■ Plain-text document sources
· · · ·

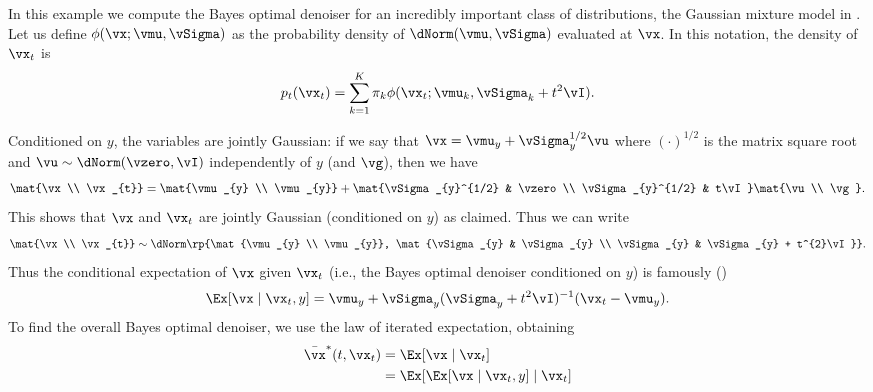\documentclass[../../book-main.tex]{subfiles}
\begin{document}
\begin{example}\label{example:denoising_gaussian_mixture}
	In this example we compute the Bayes optimal denoiser for an incredibly important class of distributions, the Gaussian mixture model in . Let us define \(\phi(\vx ; \vmu, \vSigma)\) as the probability density of \(\dNorm(\vmu, \vSigma)\) evaluated at \(\vx\). In this notation, the density of \(\vx_{t}\) is 
	\begin{equation}
		p_{t}(\vx_{t}) = \sum_{k = 1}^{K}\pi_{k}\phi(\vx_{t} ; \vmu_{k}, \vSigma_{k} + t^{2}\vI).
	\end{equation}

	Conditioned on \(y\), the variables are jointly Gaussian: if we say that \(\vx = \vmu_{y} + \vSigma_{y}^{1/2}\vu\) where \((\cdot)^{1/2}\) is the matrix square root and \(\vu \sim \dNorm(\vzero, \vI)\) independently of \(y\) (and \(\vg\)), then we have
	\begin{equation}
		\mat{\vx \\ \vx_{t}} = \mat{\vmu_{y} \\ \vmu_{y}} + \mat{\vSigma_{y}^{1/2} & \vzero \\ \vSigma_{y}^{1/2} & t\vI}\mat{\vu \\ \vg}.
	\end{equation}
	This shows that \(\vx\) and \(\vx_{t}\) are jointly Gaussian (conditioned on \(y\)) as claimed. Thus we can write
	\begin{equation}
		\mat{\vx \\ \vx_{t}} \sim \dNorm\rp{\mat{\vmu_{y} \\ \vmu_{y}}, \mat{\vSigma_{y} & \vSigma_{y} \\ \vSigma_{y} & \vSigma_{y} + t^{2}\vI}}.
	\end{equation}
	Thus the conditional expectation of \(\vx\) given \(\vx_{t}\) (i.e., the
	Bayes optimal denoiser conditioned on \(y\)) is famously
	()
	\begin{equation}
		\Ex[\vx \mid \vx_{t}, y] = \vmu_{y} + \vSigma_{y}(\vSigma_{y} + t^{2}\vI)^{-1}(\vx_{t} - \vmu_{y}).
	\end{equation}
	To find the overall Bayes optimal denoiser, we use the law of iterated expectation, obtaining
	\begin{align}
		\bar{\vx}^{\ast}(t, \vx_{t})
		&= \Ex[\vx \mid \vx_{t}] \\ 
		&= \Ex[\Ex[\vx \mid \vx_{t}, y] \mid \vx_{t}] \\ 

\end{align}
\end{example}
\end{document}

· · · ·

A line qualifies when it holds the word "that"; report all qualifying lines from the records above.

■ ANSWER BOX
	Conditioned on \(y\), the variables are jointly Gaussian: if we say that \(\vx = \vmu_{y} + \vSigma_{y}^{1/2}\vu\) where \((\cdot)^{1/2}\) is the matrix square root and \(\vu \sim \dNorm(\vzero, \vI)\) independently of \(y\) (and \(\vg\)), then we have
	This shows that \(\vx\) and \(\vx_{t}\) are jointly Gaussian (conditioned on \(y\)) as claimed. Thus we can write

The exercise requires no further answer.